A generative theory of tonal music (GTTM) is a theory of music conceived by American composer and music theorist Fred Lerdahl and American linguist Ray Jackendoff and presented in the 1983 book of the same title. It constitutes a "formal description of the musical intuitions of a listener who is experienced in a musical idiom" with the aim of illuminating the unique human capacity for musical understanding.

The collaboration between Lerdahl and Jackendoff was inspired by Leonard Bernstein's 1973 Charles Eliot Norton Lectures at Harvard University, wherein he called for researchers to uncover a musical grammar that could explain the human musical mind in a scientific manner comparable to Noam Chomsky's revolutionary transformational or generative grammar.

Unlike the major methodologies of music analysis that preceded it, GTTM construes the mental procedures under which the listener constructs an unconscious understanding of music, and uses these tools to illuminate the structure of individual compositions. The theory has been influential, spurring further work by its authors and other researchers in the fields of music theory, music cognition and cognitive musicology.

GTTM focuses on four hierarchical systems that shape our musical intuitions. Each of these systems is expressed in a strict hierarchical structure where dominant regions contain smaller subordinate elements and equal elements exist contiguously within a particular and explicit hierarchical level. In GTTM any level can be small-scale or large-scale depending on the size of its elements.

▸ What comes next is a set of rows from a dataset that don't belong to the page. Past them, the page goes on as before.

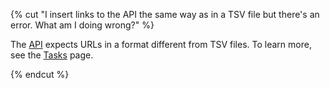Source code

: {% cut "I insert links to the API the same way as in a TSV file but there's an error. What am I doing wrong?" %}

The [API](../../../../api/concepts/create-task.md#body) expects URLs in a format different from TSV files. To learn more, see the [Tasks](../../../../api/concepts/tasks.md) page.

{% endcut %}
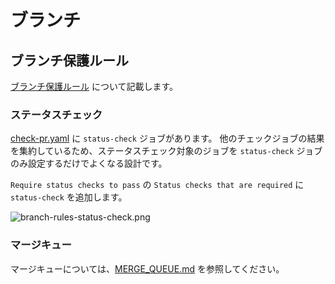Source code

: # ブランチ

## ブランチ保護ルール

[ブランチ保護ルール](https://docs.github.com/ja/repositories/configuring-branches-and-merges-in-your-repository/managing-protected-branches/managing-a-branch-protection-rule) について記載します。

### ステータスチェック

[check-pr.yaml](../../.github/workflows/check-pr.yaml) に `status-check` ジョブがあります。
他のチェックジョブの結果を集約しているため、ステータスチェック対象のジョブを `status-check` ジョブのみ設定するだけでよくなる設計です。

`Require status checks to pass` の `Status checks that are required` に `status-check` を追加します。

![branch-rules-status-check.png](../images/branch-rules-status-check.png)

### マージキュー

マージキューについては、[MERGE_QUEUE.md](./MERGE_QUEUE.md) を参照してください。
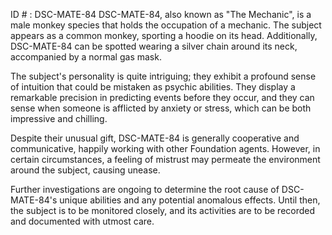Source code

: ID # : DSC-MATE-84
DSC-MATE-84, also known as "The Mechanic", is a male monkey species that holds the occupation of a mechanic. The subject appears as a common monkey, sporting a hoodie on its head. Additionally, DSC-MATE-84 can be spotted wearing a silver chain around its neck, accompanied by a normal gas mask.

The subject's personality is quite intriguing; they exhibit a profound sense of intuition that could be mistaken as psychic abilities. They display a remarkable precision in predicting events before they occur, and they can sense when someone is afflicted by anxiety or stress, which can be both impressive and chilling.

Despite their unusual gift, DSC-MATE-84 is generally cooperative and communicative, happily working with other Foundation agents. However, in certain circumstances, a feeling of mistrust may permeate the environment around the subject, causing unease.

Further investigations are ongoing to determine the root cause of DSC-MATE-84's unique abilities and any potential anomalous effects. Until then, the subject is to be monitored closely, and its activities are to be recorded and documented with utmost care.
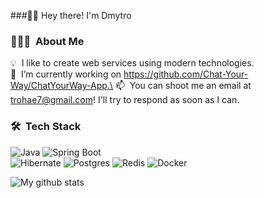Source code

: ###👋🏻 Hey there! I'm Dmytro

### 👨🏻‍💻 &nbsp;About Me

💡 &nbsp;I like to create web services using modern technologies.\
🔭 &nbsp;I’m currently working on https://github.com/Chat-Your-Way/ChatYourWay-App.\
📫 &nbsp;You can shoot me an email at trohae7@gmail.com! I'll try to respond as soon as I can.

### 🛠 &nbsp;Tech Stack

![Java](https://img.shields.io/badge/Java-ED8B00?style=for-the-badge&logo=java&logoColor=white)
![Spring Boot](https://img.shields.io/badge/Spring%20Boot-6DB33F.svg?style=for-the-badge&logo=Spring-Boot&logoColor=white) <br>
![Hibernate](https://img.shields.io/badge/Hibernate-59666C?style=for-the-badge&logo=Hibernate&logoColor=white)
![Postgres](https://img.shields.io/badge/postgres-%23316192.svg?style=for-the-badge&logo=postgresql&logoColor=white)
![Redis](https://img.shields.io/badge/redis-%23DD0031.svg?style=for-the-badge&logo=redis&logoColor=white)
![Docker](https://img.shields.io/badge/Docker-2496ED.svg?style=for-the-badge&logo=Docker&logoColor=white)

![My github stats](https://github-readme-stats.vercel.app/api?username=troha7&show_icons=true&theme=slateorange )
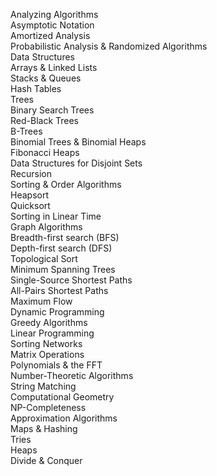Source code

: Analyzing Algorithms  
Asymptotic Notation  
Amortized Analysis  
Probabilistic Analysis & Randomized Algorithms  
Data Structures  
Arrays & Linked Lists  
Stacks & Queues  
Hash Tables  
Trees  
Binary Search Trees  
Red-Black Trees  
B-Trees  
Binomial Trees & Binomial Heaps  
Fibonacci Heaps  
Data Structures for Disjoint Sets  
Recursion  
Sorting & Order Algorithms  
Heapsort  
Quicksort  
Sorting in Linear Time  
Graph Algorithms  
Breadth-first search (BFS)  
Depth-first search (DFS)  
Topological Sort  
Minimum Spanning Trees  
Single-Source Shortest Paths  
All-Pairs Shortest Paths  
Maximum Flow  
Dynamic Programming  
Greedy Algorithms  
Linear Programming  
Sorting Networks  
Matrix Operations  
Polynomials & the FFT  
Number-Theoretic Algorithms  
String Matching  
Computational Geometry  
NP-Completeness  
Approximation Algorithms  
Maps & Hashing  
Tries  
Heaps  
Divide & Conquer  
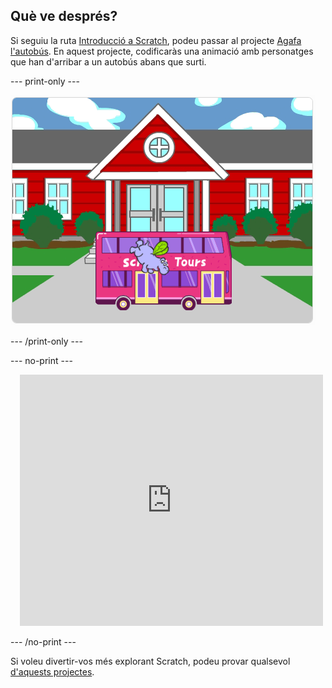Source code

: ## Què ve després?

Si seguiu la ruta [Introducció a Scratch](https://projects.raspberrypi.org/ca-ES/pathways/scratch-intro), podeu passar al projecte [Agafa l'autobús](https://projects.raspberrypi.org/ca-ES/projects/catch-the-bus). En aquest projecte, codificaràs una animació amb personatges que han d'arribar a un autobús abans que surti.

--- print-only ---

![El projecte 'Agafa l'autobús'.](images/scratch-tour-bus.png)

--- /print-only ---

--- no-print ---

<div class="scratch-preview" style="margin-left: 15px;">
  <iframe allowtransparency="true" width="485" height="402" src="https://scratch.mit.edu/projects/embed/724160134/?autostart=false" frameborder="0"></iframe>
</div>

--- /no-print ---

Si voleu divertir-vos més explorant Scratch, podeu provar qualsevol [d'aquests projectes](https://projects.raspberrypi.org/ca-ES/projects?software%5B%5D=scratch&curriculum%5B%5D=%201).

GTTM considers grouping analysis to be the most basic component of musical understanding. It expresses a hierarchical segmentation of the piece into motives, phrases, periods and still larger sections.

Metrical structure expresses the intuition that the events of a piece are related to a regular alternation of strong and weak beats at a number of hierarchical levels. It is a crucial basis for all the structures and reductions of GTTM.

Time-span reductions (TSRs) are based on information gleaned from metrical and grouping structures. They establish tree structure-style hierarchical organizations uniting time-spans at all temporal levels of a work. The TSR analysis begins at the smallest levels, where metrical structure marks off the music into beats of equal length (or more precisely into attack points separated by uniform time-spans) and moves through all larger levels where grouping structure divides the music into motives, phrases, periods, theme groups and still greater divisions. It further specifies a “head” (or most structurally important event) for each time-span at all hierarchical levels of the analysis. A completed TSR analysis is often called a Time-Span tree.